Among the important accomplishments of the Parliament was the extension of suffrage to women, making Azerbaijan the first Muslim nation to grant women equal political rights with men.[5] In this accomplishment, Azerbaijan also preceded the United Kingdom and the United States. Another important accomplishment of the ADR was the establishment of Baku State University, which was the first modern-type university founded in Azerbaijan.

Establishment[edit]

In 1917, the Russian Caucasus Front collapsed following the abdication of the Tsar. On March 9, 1917, the Special Transcaucasian Committee Ozakom (short for Osobyi Zakavkazskii Komitet, Особый Закавказский Комитет) was established to fill the administrative gap in areas occupied in the course of the war on the Caucasian front in Transcaucasia by the Russian Provisional Government. The Caucasus Viceroyalty was abolished by the Russian Provisional Government on March 18, 1917, and all authority, except in the zone of the active army, was entrusted to the civil administrative body Special Transcaucasian Committee. This administration, which included representatives of Armenians, Azerbaijanis and Georgians, did not last long.

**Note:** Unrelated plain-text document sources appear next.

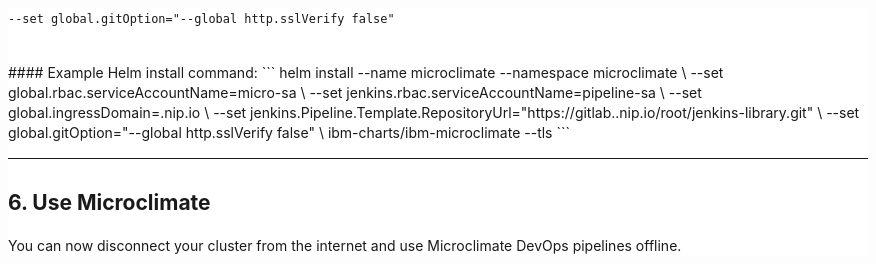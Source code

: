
 ```
--set global.gitOption="--global http.sslVerify false"
```
<br>
#### Example Helm install command:
```
helm install --name microclimate --namespace microclimate \
  --set global.rbac.serviceAccountName=micro-sa \
  --set jenkins.rbac.serviceAccountName=pipeline-sa \
  --set global.ingressDomain=<ICP_PROXY>.nip.io \
  --set jenkins.Pipeline.Template.RepositoryUrl="https://gitlab.<ICP_PROXY>.nip.io/root/jenkins-library.git" \
  --set global.gitOption="--global http.sslVerify false" \
  ibm-charts/ibm-microclimate --tls
```

<hr>

## 6. Use Microclimate
You can now disconnect your cluster from the internet and use Microclimate DevOps pipelines offline.
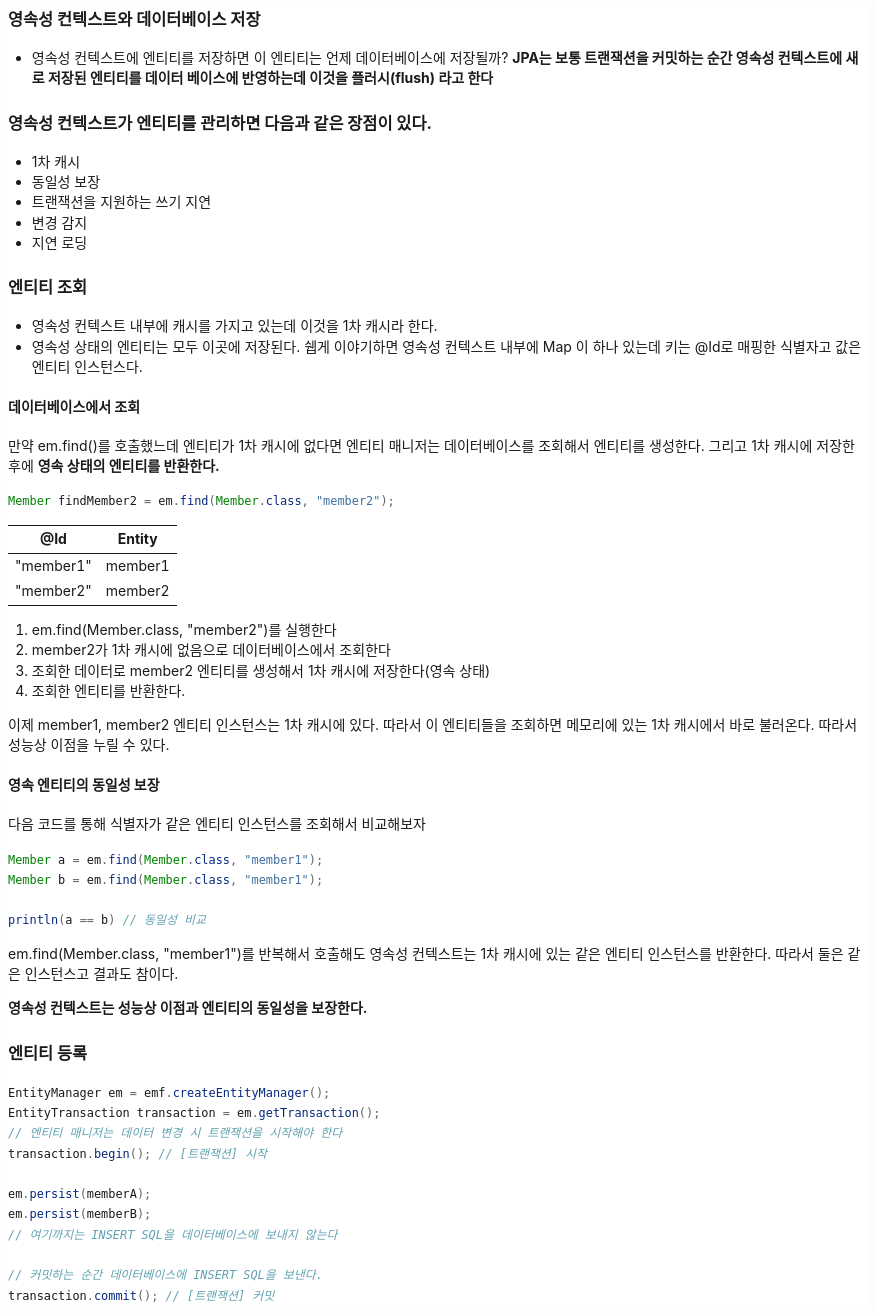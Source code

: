 ### 영속성 컨텍스트와 데이터베이스 저장
* 영속성 컨텍스트에 엔티티를 저장하면 이 엔티티는 언제 데이터베이스에 저장될까? **JPA는 보통 트랜잭션을 커밋하는 순간 영속성 컨텍스트에 새로 저장된 엔티티를 데이터 베이스에 반영하는데 이것을 플러시(flush) 라고 한다**

### 영속성 컨텍스트가 엔티티를 관리하면 다음과 같은 장점이 있다.
* 1차 캐시
* 동일성 보장
* 트랜잭션을 지원하는 쓰기 지연
* 변경 감지
* 지연 로딩

### 엔티티 조회
* 영속성 컨텍스트 내부에 캐시를 가지고 있는데 이것을 1차 캐시라 한다.
* 영속성 상태의 엔티티는 모두 이곳에 저장된다. 쉡게 이야기하면 영속성 컨텍스트 내부에 Map 이 하나 있는데 키는 @Id로 매핑한 식별자고 값은 엔티티 인스턴스다.

#### 데이터베이스에서 조회
만약 em.find()를 호출했느데 엔티티가 1차 캐시에 없다면 엔티티 매니저는 데이터베이스를 조회해서 엔티티를 생성한다. 그리고 1차 캐시에 저장한 후에 **영속 상태의 엔티티를 반환한다.**

```java
Member findMember2 = em.find(Member.class, "member2");
```

| @Id       | Entity  |
| --------- | ------- |
| "member1" | member1 |
| "member2" | member2 |

1. em.find(Member.class, "member2")를 실행한다
2. member2가 1차 캐시에 없음으로 데이터베이스에서 조회한다
3. 조회한 데이터로 member2 엔티티를 생성해서 1차 캐시에 저장한다(영속 상태)
4. 조회한 엔티티를 반환한다.

이제 member1, member2 엔티티 인스턴스는 1차 캐시에 있다. 따라서 이 엔티티들을 조회하면 메모리에 있는 1차 캐시에서 바로 불러온다. 따라서 성능상 이점을 누릴 수 있다.

#### 영속 엔티티의 동일성 보장
다음 코드를 통해 식별자가 같은 엔티티 인스턴스를 조회해서 비교해보자

```java
Member a = em.find(Member.class, "member1");
Member b = em.find(Member.class, "member1");

println(a == b) // 동일성 비교
```
em.find(Member.class, "member1")를 반복해서 호출해도 영속성 컨텍스트는 1차 캐시에 있는 같은 엔티티 인스턴스를 반환한다. 따라서 둘은 같은 인스턴스고 결과도 참이다.

**영속성 컨텍스트는 성능상 이점과 엔티티의 동일성을 보장한다.**

### 엔티티 등록
```java
EntityManager em = emf.createEntityManager();
EntityTransaction transaction = em.getTransaction();
// 엔티티 매니저는 데이터 변경 시 트랜잭션을 시작해야 한다
transaction.begin(); // [트랜잭션] 시작

em.persist(memberA);
em.persist(memberB);
// 여기까지는 INSERT SQL을 데이터베이스에 보내지 않는다

// 커밋하는 순간 데이터베이스에 INSERT SQL을 보낸다.
transaction.commit(); // [트랜잭션] 커밋
```
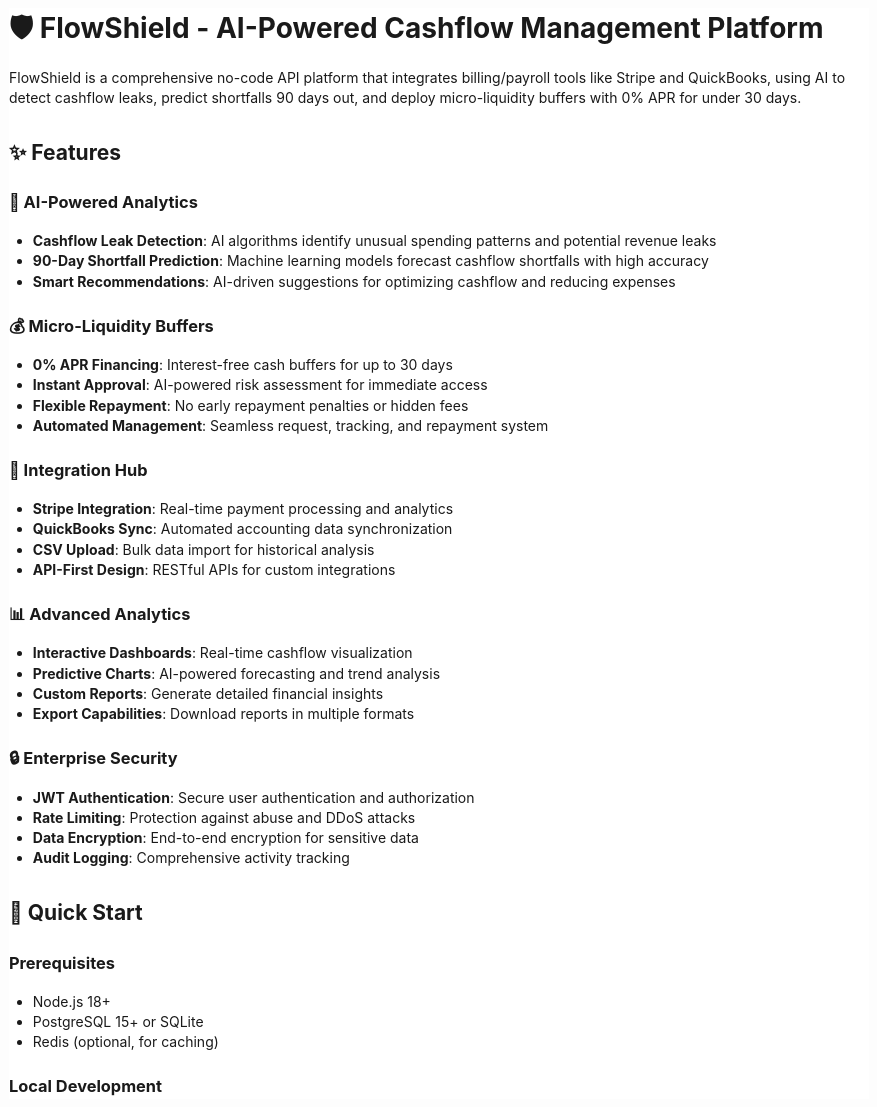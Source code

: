 # 🛡️ FlowShield - AI-Powered Cashflow Management Platform

FlowShield is a comprehensive no-code API platform that integrates billing/payroll tools like Stripe and QuickBooks, using AI to detect cashflow leaks, predict shortfalls 90 days out, and deploy micro-liquidity buffers with 0% APR for under 30 days.

## ✨ Features

### 🤖 AI-Powered Analytics
- **Cashflow Leak Detection**: AI algorithms identify unusual spending patterns and potential revenue leaks
- **90-Day Shortfall Prediction**: Machine learning models forecast cashflow shortfalls with high accuracy
- **Smart Recommendations**: AI-driven suggestions for optimizing cashflow and reducing expenses

### 💰 Micro-Liquidity Buffers
- **0% APR Financing**: Interest-free cash buffers for up to 30 days
- **Instant Approval**: AI-powered risk assessment for immediate access
- **Flexible Repayment**: No early repayment penalties or hidden fees
- **Automated Management**: Seamless request, tracking, and repayment system

### 🔗 Integration Hub
- **Stripe Integration**: Real-time payment processing and analytics
- **QuickBooks Sync**: Automated accounting data synchronization
- **CSV Upload**: Bulk data import for historical analysis
- **API-First Design**: RESTful APIs for custom integrations

### 📊 Advanced Analytics
- **Interactive Dashboards**: Real-time cashflow visualization
- **Predictive Charts**: AI-powered forecasting and trend analysis
- **Custom Reports**: Generate detailed financial insights
- **Export Capabilities**: Download reports in multiple formats

### 🔒 Enterprise Security
- **JWT Authentication**: Secure user authentication and authorization
- **Rate Limiting**: Protection against abuse and DDoS attacks
- **Data Encryption**: End-to-end encryption for sensitive data
- **Audit Logging**: Comprehensive activity tracking

## 🚀 Quick Start

### Prerequisites
- Node.js 18+
- PostgreSQL 15+ or SQLite
- Redis (optional, for caching)

### Local Development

A founder and Speaker of the Republic, Mammad Amin Rasulzade is widely regarded as the national leader of Azerbaijan

Like many ethnic minorities of Transcaucasia, Azeris aimed at secession from Russia after the February Revolution. In the provinces and districts where they formed a considerable part of the population, local Muslim National Councils (MNC) were formed. On March 27, 1917 delegates of MNCs gathered and elected a central committee, consisting of Mammad Hasan Hajinski, Mammad Amin Rasulzade, Alimardan Topchubashov, Fatali Khan Khoyski, and other founders of the future Azerbaijan Democratic Republic. On November 11, the first government of independent Transcaucasia was created in Tbilisi named the "Transcaucasian Commissariat (Sejm)". Azeris sent 37 representatives to the Transcaucasian Commissariat. The Transcaucasian Commissariat was anti-Bolshevik in its political goals and sought the separation of Transcaucasia from Bolshevik Russia. Following the October Revolution, a government of the local Soviet was established in Baku: the so-called Baku Commune (November 1917 – 31 July 1918). The Commune was formed by 85 Social Revolutionaries and Left Social Revolutionaries, 48 Bolsheviks, 36 Dashnaks, 18 Musavatists and 13 Mensheviks. Stepan Shaumyan, a Bolshevik, and Prokopius Dzhaparidze, a leftist SR, were elected Chairmen of the Council of People's Commissioners of the Commune of Baku. The Baku Soviet was at odds with the emergent Transcaucasian Federation and was supportive of Bolshevik governments in most areas, except the Ottoman Empire, with which it had a peace treaty. An uneasy truce existed between the different factions, until the Treaty of Brest-Litovsk exposed the weakness of the coalition. The Russian Caucasus Army was degrading after the collapse of the Russian Empire and on November 7, 1917, the Russians signed the Armistice of Erzincan with the Ottoman Empire. On February 24, 1918, The Sejm proclaimed Transcaucasia as the independent Transcaucasian Democratic Federative Republic. On March 3, 1918, the Treaty of Brest-Litovsk (signed by the Russian Soviet Federative Socialist Republic) marked Russia's exit from World War I. The Treaty of Brest-Litovsk exposed the weakness of the coalition, which had held an uneasy truce between the different factions. On March 14, the Trabzon peace conference began between the Ottoman Empire and the delegation of the Transcaucasian Commissariat (Sejm).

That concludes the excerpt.